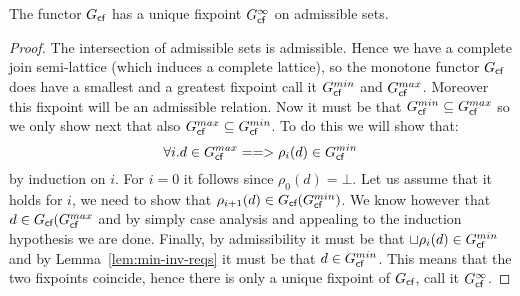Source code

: \documentclass[preprint,nocopyrightspace]{sigplanconf}
\begin{document}
\begin{lemma} The functor $G_{\textsf{cf}}$ has a unique fixpoint $G_{\textsf{cf}}^\infty$ on admissible sets. \end{lemma}
\begin{proof} 
The intersection of admissible sets is admissible. Hence we have a complete join semi-lattice (which induces a 
complete lattice), so the monotone functor $G_{\textsf{cf}}$ does have a smallest and a greatest fixpoint call
it $G_{\textsf{cf}}^{min}$ and $G_{\textsf{cf}}^{max}$. Moreover this fixpoint will be an admissible relation. Now it must be 
that $G_{\textsf{cf}}^{min} \subseteq G_{\textsf{cf}}^{max}$ so we only show next that
also $G_{\textsf{cf}}^{max} \subseteq G_{\textsf{cf}}^{min}$. To do this we will show that:
\[ \forall i. d \in G_{\textsf{cf}}^{max} ==> \rho_i(d) \in G_{\textsf{cf}}^{min} \] 
by induction on $i$. For $i = 0$ it follows since $\rho_0(d) = \bot$. Let us assume 
that it holds for $i$, we need to show that $\rho_{i+1}(d) \in G_{\textsf{cf}}(G_{\textsf{cf}}^{min})$.
We know however that $d \in G_{\textsf{cf}}(G_{\textsf{cf}}^{max}$ and by simply case analysis and appealing
to the induction hypothesis we are done. Finally, by admissibility it must be that
$\sqcup\rho_i(d) \in G_{\textsf{cf}}^{min}$ and by Lemma~\ref{lem:min-inv-reqs} it
must be that $d \in G_{\textsf{cf}}^{min}$. This means that the two fixpoints coincide, 
hence there is only a unique fixpoint of $G_{\textsf{cf}}$, call it $G_{\textsf{cf}}^\infty$.
\end{proof} 
\end{document}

● Exercise details: Please copy out every line in the listing that has the string "functor".

● Task output:
\begin{lemma} The functor $G_{\textsf{cf}}$ has a unique fixpoint $G_{\textsf{cf}}^\infty$ on admissible sets. \end{lemma}
complete lattice), so the monotone functor $G_{\textsf{cf}}$ does have a smallest and a greatest fixpoint call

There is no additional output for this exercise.